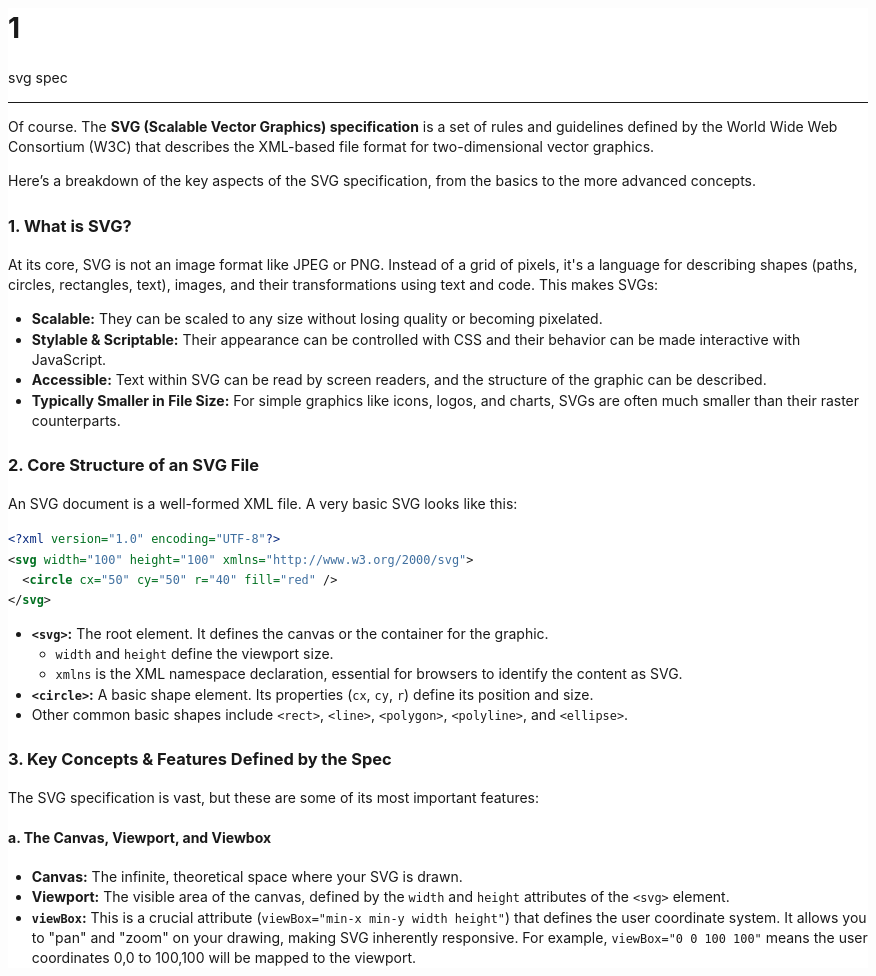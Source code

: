 # 1

svg spec

---

Of course. The **SVG (Scalable Vector Graphics) specification** is a set of rules and guidelines defined by the World Wide Web Consortium (W3C) that describes the XML-based file format for two-dimensional vector graphics.

Here’s a breakdown of the key aspects of the SVG specification, from the basics to the more advanced concepts.

### 1. What is SVG?

At its core, SVG is not an image format like JPEG or PNG. Instead of a grid of pixels, it's a language for describing shapes (paths, circles, rectangles, text), images, and their transformations using text and code. This makes SVGs:

- **Scalable:** They can be scaled to any size without losing quality or becoming pixelated.
- **Stylable & Scriptable:** Their appearance can be controlled with CSS and their behavior can be made interactive with JavaScript.
- **Accessible:** Text within SVG can be read by screen readers, and the structure of the graphic can be described.
- **Typically Smaller in File Size:** For simple graphics like icons, logos, and charts, SVGs are often much smaller than their raster counterparts.

### 2. Core Structure of an SVG File

An SVG document is a well-formed XML file. A very basic SVG looks like this:

```xml
<?xml version="1.0" encoding="UTF-8"?>
<svg width="100" height="100" xmlns="http://www.w3.org/2000/svg">
  <circle cx="50" cy="50" r="40" fill="red" />
</svg>
```

- **`<svg>`:** The root element. It defines the canvas or the container for the graphic.
  - `width` and `height` define the viewport size.
  - `xmlns` is the XML namespace declaration, essential for browsers to identify the content as SVG.
- **`<circle>`:** A basic shape element. Its properties (`cx`, `cy`, `r`) define its position and size.
- Other common basic shapes include `<rect>`, `<line>`, `<polygon>`, `<polyline>`, and `<ellipse>`.

### 3. Key Concepts & Features Defined by the Spec

The SVG specification is vast, but these are some of its most important features:

#### a. The Canvas, Viewport, and Viewbox

- **Canvas:** The infinite, theoretical space where your SVG is drawn.
- **Viewport:** The visible area of the canvas, defined by the `width` and `height` attributes of the `<svg>` element.
- **`viewBox`:** This is a crucial attribute (`viewBox="min-x min-y width height"`) that defines the user coordinate system. It allows you to "pan" and "zoom" on your drawing, making SVG inherently responsive. For example, `viewBox="0 0 100 100"` means the user coordinates 0,0 to 100,100 will be mapped to the viewport.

....................

Taking the material above, extract exactly and only the lines from the line with "An SVG document" to the line with "- Other common", inclusive of both.

** TASK ANSWER **
An SVG document is a well-formed XML file. A very basic SVG looks like this:

```xml
<?xml version="1.0" encoding="UTF-8"?>
<svg width="100" height="100" xmlns="http://www.w3.org/2000/svg">
  <circle cx="50" cy="50" r="40" fill="red" />
</svg>
```

- **`<svg>`:** The root element. It defines the canvas or the container for the graphic.
  - `width` and `height` define the viewport size.
  - `xmlns` is the XML namespace declaration, essential for browsers to identify the content as SVG.
- **`<circle>`:** A basic shape element. Its properties (`cx`, `cy`, `r`) define its position and size.
- Other common basic shapes include `<rect>`, `<line>`, `<polygon>`, `<polyline>`, and `<ellipse>`.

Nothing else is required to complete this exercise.